===== Data for this task =====
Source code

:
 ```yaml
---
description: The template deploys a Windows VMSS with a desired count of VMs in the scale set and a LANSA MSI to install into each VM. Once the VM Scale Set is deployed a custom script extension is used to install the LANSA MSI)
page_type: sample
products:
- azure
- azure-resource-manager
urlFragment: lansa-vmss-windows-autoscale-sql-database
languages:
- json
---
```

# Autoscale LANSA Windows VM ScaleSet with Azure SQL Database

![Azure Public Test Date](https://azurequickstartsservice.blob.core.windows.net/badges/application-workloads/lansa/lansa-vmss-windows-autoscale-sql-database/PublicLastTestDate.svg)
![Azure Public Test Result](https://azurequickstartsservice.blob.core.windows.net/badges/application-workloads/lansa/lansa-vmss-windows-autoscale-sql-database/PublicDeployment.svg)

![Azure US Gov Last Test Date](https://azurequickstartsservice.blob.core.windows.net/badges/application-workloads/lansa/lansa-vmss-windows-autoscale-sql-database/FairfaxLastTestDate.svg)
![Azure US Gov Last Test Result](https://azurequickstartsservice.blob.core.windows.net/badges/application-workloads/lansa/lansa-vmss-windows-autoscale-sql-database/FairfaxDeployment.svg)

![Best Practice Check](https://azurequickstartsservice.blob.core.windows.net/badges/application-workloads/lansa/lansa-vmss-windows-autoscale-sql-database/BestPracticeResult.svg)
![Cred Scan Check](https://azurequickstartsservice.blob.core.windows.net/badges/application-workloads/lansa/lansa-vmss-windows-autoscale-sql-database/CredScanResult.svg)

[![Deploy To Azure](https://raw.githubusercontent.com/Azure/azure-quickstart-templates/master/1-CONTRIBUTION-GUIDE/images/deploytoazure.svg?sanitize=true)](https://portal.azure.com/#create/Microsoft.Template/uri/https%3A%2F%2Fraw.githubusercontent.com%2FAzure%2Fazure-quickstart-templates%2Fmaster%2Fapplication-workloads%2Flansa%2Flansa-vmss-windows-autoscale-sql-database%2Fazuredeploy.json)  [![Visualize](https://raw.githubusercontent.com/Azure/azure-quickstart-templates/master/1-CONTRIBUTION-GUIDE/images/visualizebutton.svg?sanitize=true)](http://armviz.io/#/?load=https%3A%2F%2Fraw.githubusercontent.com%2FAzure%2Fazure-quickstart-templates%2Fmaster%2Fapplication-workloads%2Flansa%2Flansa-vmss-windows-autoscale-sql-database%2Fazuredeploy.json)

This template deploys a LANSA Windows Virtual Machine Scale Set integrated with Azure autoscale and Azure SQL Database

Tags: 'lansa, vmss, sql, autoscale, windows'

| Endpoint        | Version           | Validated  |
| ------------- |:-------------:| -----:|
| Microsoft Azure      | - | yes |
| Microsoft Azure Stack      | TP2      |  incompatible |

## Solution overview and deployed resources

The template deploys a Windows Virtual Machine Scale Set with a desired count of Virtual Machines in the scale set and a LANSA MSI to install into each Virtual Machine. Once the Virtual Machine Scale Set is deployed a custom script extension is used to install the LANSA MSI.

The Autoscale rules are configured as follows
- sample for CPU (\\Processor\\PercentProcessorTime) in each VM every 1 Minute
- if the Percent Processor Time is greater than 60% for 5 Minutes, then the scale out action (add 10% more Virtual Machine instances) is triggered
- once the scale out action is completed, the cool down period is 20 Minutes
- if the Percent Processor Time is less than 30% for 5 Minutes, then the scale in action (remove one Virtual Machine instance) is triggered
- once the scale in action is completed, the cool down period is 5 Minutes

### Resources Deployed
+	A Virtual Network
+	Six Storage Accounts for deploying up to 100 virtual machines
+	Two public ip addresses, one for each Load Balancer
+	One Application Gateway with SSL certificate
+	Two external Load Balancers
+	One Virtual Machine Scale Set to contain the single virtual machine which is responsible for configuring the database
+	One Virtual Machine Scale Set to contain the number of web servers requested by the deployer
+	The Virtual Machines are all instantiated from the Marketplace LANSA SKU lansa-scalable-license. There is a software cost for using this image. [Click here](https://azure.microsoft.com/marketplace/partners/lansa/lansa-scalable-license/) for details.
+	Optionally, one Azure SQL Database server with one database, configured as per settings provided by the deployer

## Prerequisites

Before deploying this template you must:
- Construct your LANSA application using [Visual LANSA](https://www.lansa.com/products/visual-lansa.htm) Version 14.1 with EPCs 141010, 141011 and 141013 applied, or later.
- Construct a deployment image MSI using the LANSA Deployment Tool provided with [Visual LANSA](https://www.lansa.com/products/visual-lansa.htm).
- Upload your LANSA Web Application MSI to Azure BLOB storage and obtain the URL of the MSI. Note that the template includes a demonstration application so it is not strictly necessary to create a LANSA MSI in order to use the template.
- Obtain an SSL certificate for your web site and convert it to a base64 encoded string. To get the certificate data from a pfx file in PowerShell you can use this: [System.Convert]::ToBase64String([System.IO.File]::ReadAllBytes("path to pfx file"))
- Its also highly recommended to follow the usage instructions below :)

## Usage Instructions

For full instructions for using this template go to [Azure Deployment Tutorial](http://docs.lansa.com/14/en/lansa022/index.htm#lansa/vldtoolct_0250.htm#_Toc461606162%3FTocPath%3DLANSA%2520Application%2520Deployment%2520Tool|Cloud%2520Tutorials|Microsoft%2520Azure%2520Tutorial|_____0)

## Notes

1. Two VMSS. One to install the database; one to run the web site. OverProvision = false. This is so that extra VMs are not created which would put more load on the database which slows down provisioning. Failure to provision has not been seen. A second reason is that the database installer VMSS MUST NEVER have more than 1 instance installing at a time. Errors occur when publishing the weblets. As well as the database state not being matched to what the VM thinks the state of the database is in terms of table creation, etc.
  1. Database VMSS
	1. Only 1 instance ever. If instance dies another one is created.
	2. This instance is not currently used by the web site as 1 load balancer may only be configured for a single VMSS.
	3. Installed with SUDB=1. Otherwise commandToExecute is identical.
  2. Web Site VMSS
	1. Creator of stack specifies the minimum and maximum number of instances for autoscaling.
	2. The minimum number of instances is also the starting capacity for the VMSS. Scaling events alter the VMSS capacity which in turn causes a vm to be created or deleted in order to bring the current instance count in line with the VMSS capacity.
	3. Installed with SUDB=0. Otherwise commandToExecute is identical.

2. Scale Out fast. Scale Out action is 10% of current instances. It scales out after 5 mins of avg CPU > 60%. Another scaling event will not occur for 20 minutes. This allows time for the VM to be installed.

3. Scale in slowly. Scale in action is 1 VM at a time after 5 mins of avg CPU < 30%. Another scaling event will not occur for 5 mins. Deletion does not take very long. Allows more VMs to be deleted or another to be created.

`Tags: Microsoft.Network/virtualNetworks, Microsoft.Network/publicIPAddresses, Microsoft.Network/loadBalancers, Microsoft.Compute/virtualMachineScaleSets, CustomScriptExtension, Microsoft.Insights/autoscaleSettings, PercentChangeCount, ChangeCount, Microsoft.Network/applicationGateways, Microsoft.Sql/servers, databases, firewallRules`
=====
Assignment
Repeat exactly the lines above from the one with "- Its also highly" up to and including the one with "## Usage Instructions". No other line belongs in the reply.

Output below
- Its also highly recommended to follow the usage instructions below :)

## Usage Instructions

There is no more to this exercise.